#### Work required:
Pictures stay out. Extract the lines below from the first one through the line with "## CakePHP findById 简介", both included.

#### Recorded data:
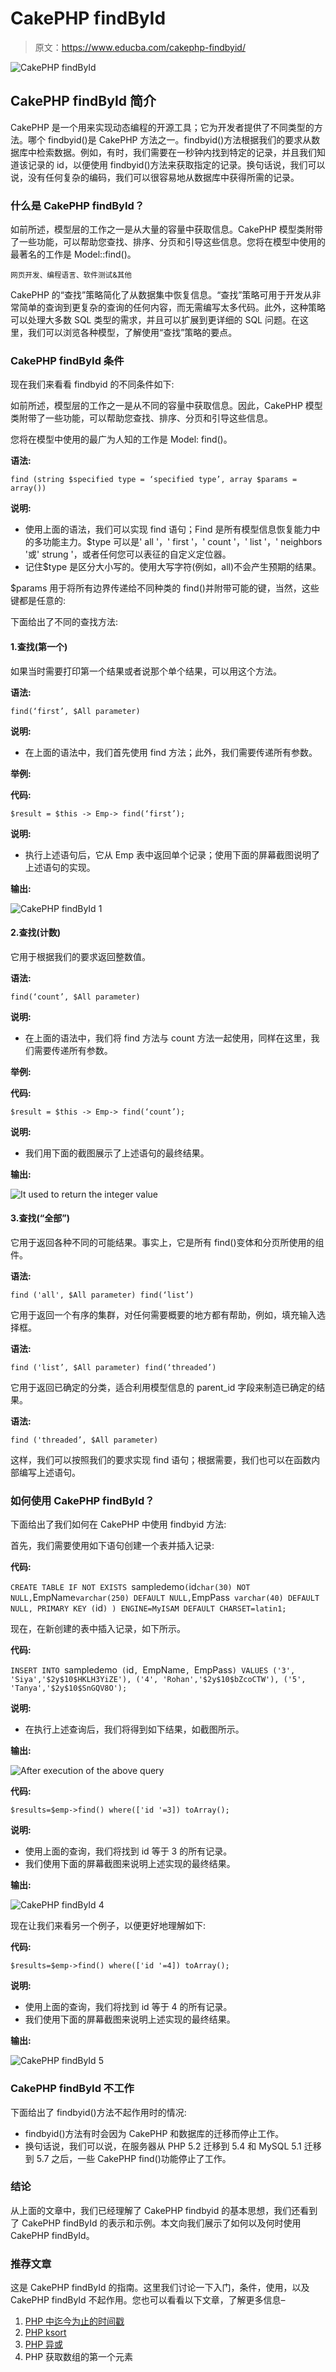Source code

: # CakePHP findById

> 原文：<https://www.educba.com/cakephp-findbyid/>

![CakePHP findById](img/46b65ec6bff5c0c4b3721a3b60cc2812.png)



## CakePHP findById 简介

CakePHP 是一个用来实现动态编程的开源工具；它为开发者提供了不同类型的方法。哪个 findbyid()是 CakePHP 方法之一。findbyid()方法根据我们的要求从数据库中检索数据。例如，有时，我们需要在一秒钟内找到特定的记录，并且我们知道该记录的 id，以便使用 findbyid()方法来获取指定的记录。换句话说，我们可以说，没有任何复杂的编码，我们可以很容易地从数据库中获得所需的记录。

### 什么是 CakePHP findById？

如前所述，模型层的工作之一是从大量的容量中获取信息。CakePHP 模型类附带了一些功能，可以帮助您查找、排序、分页和引导这些信息。您将在模型中使用的最著名的工作是 Model::find()。

<small>网页开发、编程语言、软件测试&其他</small>

CakePHP 的“查找”策略简化了从数据集中恢复信息。“查找”策略可用于开发从非常简单的查询到更复杂的查询的任何内容，而无需编写太多代码。此外，这种策略可以处理大多数 SQL 类型的需求，并且可以扩展到更详细的 SQL 问题。在这里，我们可以浏览各种模型，了解使用“查找”策略的要点。

### CakePHP findById 条件

现在我们来看看 findbyid 的不同条件如下:

如前所述，模型层的工作之一是从不同的容量中获取信息。因此，CakePHP 模型类附带了一些功能，可以帮助您查找、排序、分页和引导这些信息。

您将在模型中使用的最广为人知的工作是 Model: find()。

**语法:**

`find (string $specified type = ‘specified type’, array $params = array())`

**说明:**

*   使用上面的语法，我们可以实现 find 语句；Find 是所有模型信息恢复能力中的多功能主力。$type 可以是' all '，' first '，' count '，' list '，' neighbors '或' strung '，或者任何您可以表征的自定义定位器。
*   记住$type 是区分大小写的。使用大写字符(例如，all)不会产生预期的结果。

$params 用于将所有边界传递给不同种类的 find()并附带可能的键，当然，这些键都是任意的:

下面给出了不同的查找方法:

#### 1.查找(第一个)

如果当时需要打印第一个结果或者说那个单个结果，可以用这个方法。

**语法:**

`find(‘first’, $All parameter)`

**说明:**

*   在上面的语法中，我们首先使用 find 方法；此外，我们需要传递所有参数。

**举例:**

**代码:**

`$result = $this -> Emp-> find(‘first’);`

**说明:**

*   执行上述语句后，它从 Emp 表中返回单个记录；使用下面的屏幕截图说明了上述语句的实现。

**输出:**

![CakePHP findById 1](img/83c9ce18b23e1a69578d858db96af0c0.png)



#### 2.查找(计数)

它用于根据我们的要求返回整数值。

**语法:**

`find(‘count’, $All parameter)`

**说明:**

*   在上面的语法中，我们将 find 方法与 count 方法一起使用，同样在这里，我们需要传递所有参数。

**举例:**

**代码:**

`$result = $this -> Emp-> find(‘count’);`

**说明:**

*   我们用下面的截图展示了上述语句的最终结果。

**输出:**

![It used to return the integer value](img/e1b85e7655794b72455463dfa59d2778.png)



#### 3.查找(“全部”)

它用于返回各种不同的可能结果。事实上，它是所有 find()变体和分页所使用的组件。

**语法:**

`find ('all', $All parameter)
find(‘list’)`

它用于返回一个有序的集群，对任何需要概要的地方都有帮助，例如，填充输入选择框。

**语法:**

`find ('list’, $All parameter)
find(‘threaded’)`

它用于返回已确定的分类，适合利用模型信息的 parent_id 字段来制造已确定的结果。

**语法:**

`find ('threaded’, $All parameter)`

这样，我们可以按照我们的要求实现 find 语句；根据需要，我们也可以在函数内部编写上述语句。

### 如何使用 CakePHP findById？

下面给出了我们如何在 CakePHP 中使用 findbyid 方法:

首先，我们需要使用如下语句创建一个表并插入记录:

**代码:**

`CREATE TABLE IF NOT EXISTS `sampledemo` (
`id` char(30) NOT NULL,
`EmpName` varchar(250) DEFAULT NULL,
`EmpPass` varchar(40) DEFAULT NULL,
PRIMARY KEY (`id`)
) ENGINE=MyISAM DEFAULT CHARSET=latin1;`

现在，在新创建的表中插入记录，如下所示。

**代码:**

`INSERT INTO `sampledemo` (`id`, `EmpName`, `EmpPass`) VALUES
('3', 'Siya','$2y$10$HKLH3YiZE'),
('4', 'Rohan','$2y$10$bZcoCTW'),
('5', 'Tanya','$2y$10$SnGQV8O');`

**说明:**

*   在执行上述查询后，我们将得到如下结果，如截图所示。

**输出:**

![After execution of the above query](img/3e46d80fb5912b8a3551f67d5208f868.png)



**代码:**

`$results=$emp->find()
where(['id '=3])
toArray();`

**说明:**

*   使用上面的查询，我们将找到 id 等于 3 的所有记录。
*   我们使用下面的屏幕截图来说明上述实现的最终结果。

**输出:**

![CakePHP findById 4](img/1226713a142d1dd637ca50e248916842.png)



现在让我们来看另一个例子，以便更好地理解如下:

**代码:**

`$results=$emp->find()
where(['id '=4])
toArray();`

**说明:**

*   使用上面的查询，我们将找到 id 等于 4 的所有记录。
*   我们使用下面的屏幕截图来说明上述实现的最终结果。

**输出:**

![CakePHP findById 5](img/d4966f6f2caeb9d938542153ac9aa716.png)



### CakePHP findById 不工作

下面给出了 findbyid()方法不起作用时的情况:

*   findbyid()方法有时会因为 CakePHP 和数据库的迁移而停止工作。
*   换句话说，我们可以说，在服务器从 PHP 5.2 迁移到 5.4 和 MySQL 5.1 迁移到 5.7 之后，一些 CakePHP find()功能停止了工作。

### 结论

从上面的文章中，我们已经理解了 CakePHP findbyid 的基本思想，我们还看到了 CakePHP findById 的表示和示例。本文向我们展示了如何以及何时使用 CakePHP findById。

### 推荐文章

这是 CakePHP findById 的指南。这里我们讨论一下入门，条件，使用，以及 CakePHP findById 不起作用。您也可以看看以下文章，了解更多信息–

1.  [PHP 中迄今为止的时间戳](https://www.educba.com/timestamp-to-date-in-php/)
2.  [PHP ksort](https://www.educba.com/php-ksort/)
3.  [PHP 异或](https://www.educba.com/php-xor/)
4.  PHP 获取数组的第一个元素





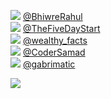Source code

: 
 ![](http://pbs.twimg.com/profile_images/1355114005442953223/XhbsMf7V_normal.jpg) [@BhiwreRahul](https://twitter.com/BhiwreRahul)<br>![](http://pbs.twimg.com/profile_images/1053907263692238848/wAm8FBcB_normal.jpg) [@TheFiveDayStart](https://twitter.com/TheFiveDayStart)<br>![](http://pbs.twimg.com/profile_images/1318659335350833156/7QxDheKi_normal.jpg) [@wealthy_facts](https://twitter.com/wealthy_facts)<br>![](http://pbs.twimg.com/profile_images/1197874997299007488/Dd3KuTzf_normal.jpg) [@CoderSamad](https://twitter.com/CoderSamad)<br>![](http://pbs.twimg.com/profile_images/1367231278257479686/CCRwO7fP_normal.jpg) [@gabrimatic](https://twitter.com/gabrimatic)<br> 

![](https://visitor-badge.laobi.icu/badge?page_id=ponder)

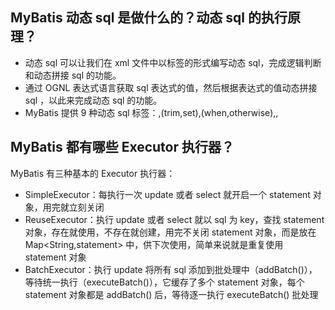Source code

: ## MyBatis 动态 sql 是做什么的？动态 sql 的执⾏原理？
- 动态 sql 可以让我们在 xml 文件中以标签的形式编写动态 sql，完成逻辑判断和动态拼接 sql 的功能。
- 通过 OGNL 表达式语言获取 sql 表达式的值，然后根据表达式的值动态拼接 sql ，以此来完成动态 sql 的功能。
- MyBatis 提供 9 种动态 sql 标签：<if>,<where>(trim,set),<choose>(when,otherwise),<foreach>,<bind>
## MyBatis 都有哪些 Executor 执⾏器？
MyBatis 有三种基本的 Executor 执⾏器：
- SimpleExecutor：每执行一次 update 或者 select 就开启一个 statement 对象，用完就立刻关闭
- ReuseExecutor：执行 update 或者 select 就以 sql 为 key，查找 statement 对象，存在就使用，不存在就创建，用完不关闭 statement 对象，而是放在 Map<String,statement> 中，供下次使用，简单来说就是重复使用 statement 对象
- BatchExecutor：执行 update 将所有 sql 添加到批处理中（addBatch()），等待统一执行（executeBatch()），它缓存了多个 statement 对象，每个 statement 对象都是 addBatch() 后，等待逐一执行 executeBatch() 批处理
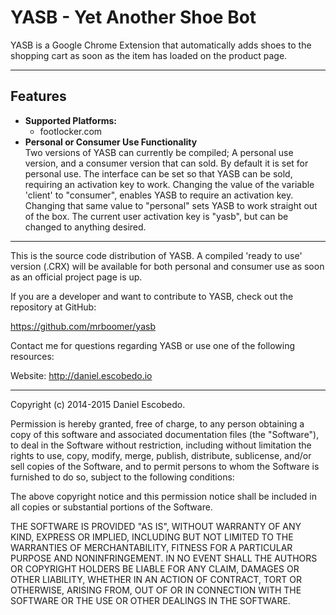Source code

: <h1>YASB - Yet Another Shoe Bot</h1>

YASB is a Google Chrome Extension that automatically adds shoes to the shopping cart as soon as the item has loaded on the product page.

--------------------------------------------------------------------

<h2>Features</h2>
<ul>
    <li><strong>Supported Platforms:</strong><br>
        <ul>
            <li>footlocker.com</li>
        </ul>
    </li>
    <li><strong>Personal or Consumer Use Functionality</strong><br>
Two versions of YASB can currently be compiled; A personal use version, and a consumer version that can sold. By default it is set for personal use. The interface can be set so that YASB can be sold, requiring an activation key to work. Changing the value of the variable 'client' to "consumer", enables YASB to require an activation key. Changing that same value to "personal" sets YASB to work straight out of the box. The current user activation key is "yasb", but can be changed to anything desired.
    </li>
</ul>

--------------------------------------------------------------------
This is the source code distribution of YASB. A compiled 'ready to use' version (.CRX) will be available for both personal and consumer use as soon as an official project page is up.

If you are a developer and want to contribute to YASB, check out the repository at GitHub:

https://github.com/mrboomer/yasb

Contact me for questions regarding YASB or use one of the following resources:

Website: http://daniel.escobedo.io

--------------------------------------------------------------------

Copyright (c) 2014-2015 Daniel Escobedo.

Permission is hereby granted, free of charge, to any person obtaining a copy
of this software and associated documentation files (the "Software"), to deal
in the Software without restriction, including without limitation the rights
to use, copy, modify, merge, publish, distribute, sublicense, and/or sell
copies of the Software, and to permit persons to whom the Software is
furnished to do so, subject to the following conditions:

The above copyright notice and this permission notice shall be included in
all copies or substantial portions of the Software.

THE SOFTWARE IS PROVIDED "AS IS", WITHOUT WARRANTY OF ANY KIND, EXPRESS OR
IMPLIED, INCLUDING BUT NOT LIMITED TO THE WARRANTIES OF MERCHANTABILITY,
FITNESS FOR A PARTICULAR PURPOSE AND NONINFRINGEMENT. IN NO EVENT SHALL THE
AUTHORS OR COPYRIGHT HOLDERS BE LIABLE FOR ANY CLAIM, DAMAGES OR OTHER
LIABILITY, WHETHER IN AN ACTION OF CONTRACT, TORT OR OTHERWISE, ARISING FROM,
OUT OF OR IN CONNECTION WITH THE SOFTWARE OR THE USE OR OTHER DEALINGS IN
THE SOFTWARE.
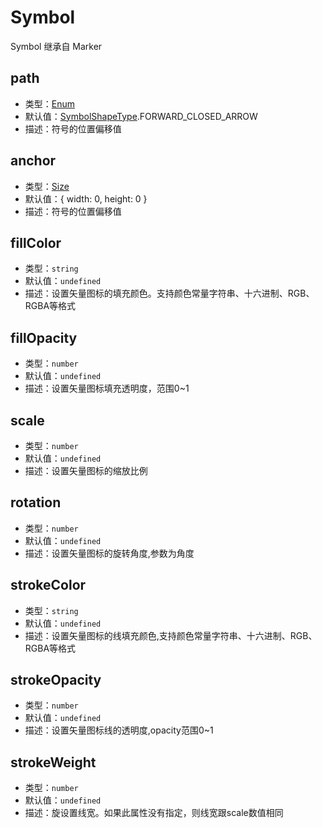 # Symbol

Symbol 继承自 Marker

## path
* 类型：[Enum](/guide/constants.html#symbolshapetype)
* 默认值：[SymbolShapeType](/guide/constants.html#symbolshapetype).FORWARD_CLOSED_ARROW
* 描述：符号的位置偏移值

## anchor
* 类型：[Size](/api/#size)
* 默认值：{ width: 0, height: 0 }
* 描述：符号的位置偏移值

## fillColor
* 类型：`string`
* 默认值：`undefined`
* 描述：设置矢量图标的填充颜色。支持颜色常量字符串、十六进制、RGB、RGBA等格式

## fillOpacity
* 类型：`number`
* 默认值：`undefined`
* 描述：设置矢量图标填充透明度，范围0~1

## scale
* 类型：`number`
* 默认值：`undefined`
* 描述：设置矢量图标的缩放比例

## rotation
* 类型：`number`
* 默认值：`undefined`
* 描述：设置矢量图标的旋转角度,参数为角度

## strokeColor
* 类型：`string`
* 默认值：`undefined`
* 描述：设置矢量图标的线填充颜色,支持颜色常量字符串、十六进制、RGB、RGBA等格式

## strokeOpacity
* 类型：`number`
* 默认值：`undefined`
* 描述：设置矢量图标线的透明度,opacity范围0~1

## strokeWeight	
* 类型：`number`
* 默认值：`undefined`
* 描述：旋设置线宽。如果此属性没有指定，则线宽跟scale数值相同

#### Answer box:
Source code

: # CakePHP findById

> 原文：<https://www.educba.com/cakephp-findbyid/>

![CakePHP findById](img/46b65ec6bff5c0c4b3721a3b60cc2812.png)



## CakePHP findById 简介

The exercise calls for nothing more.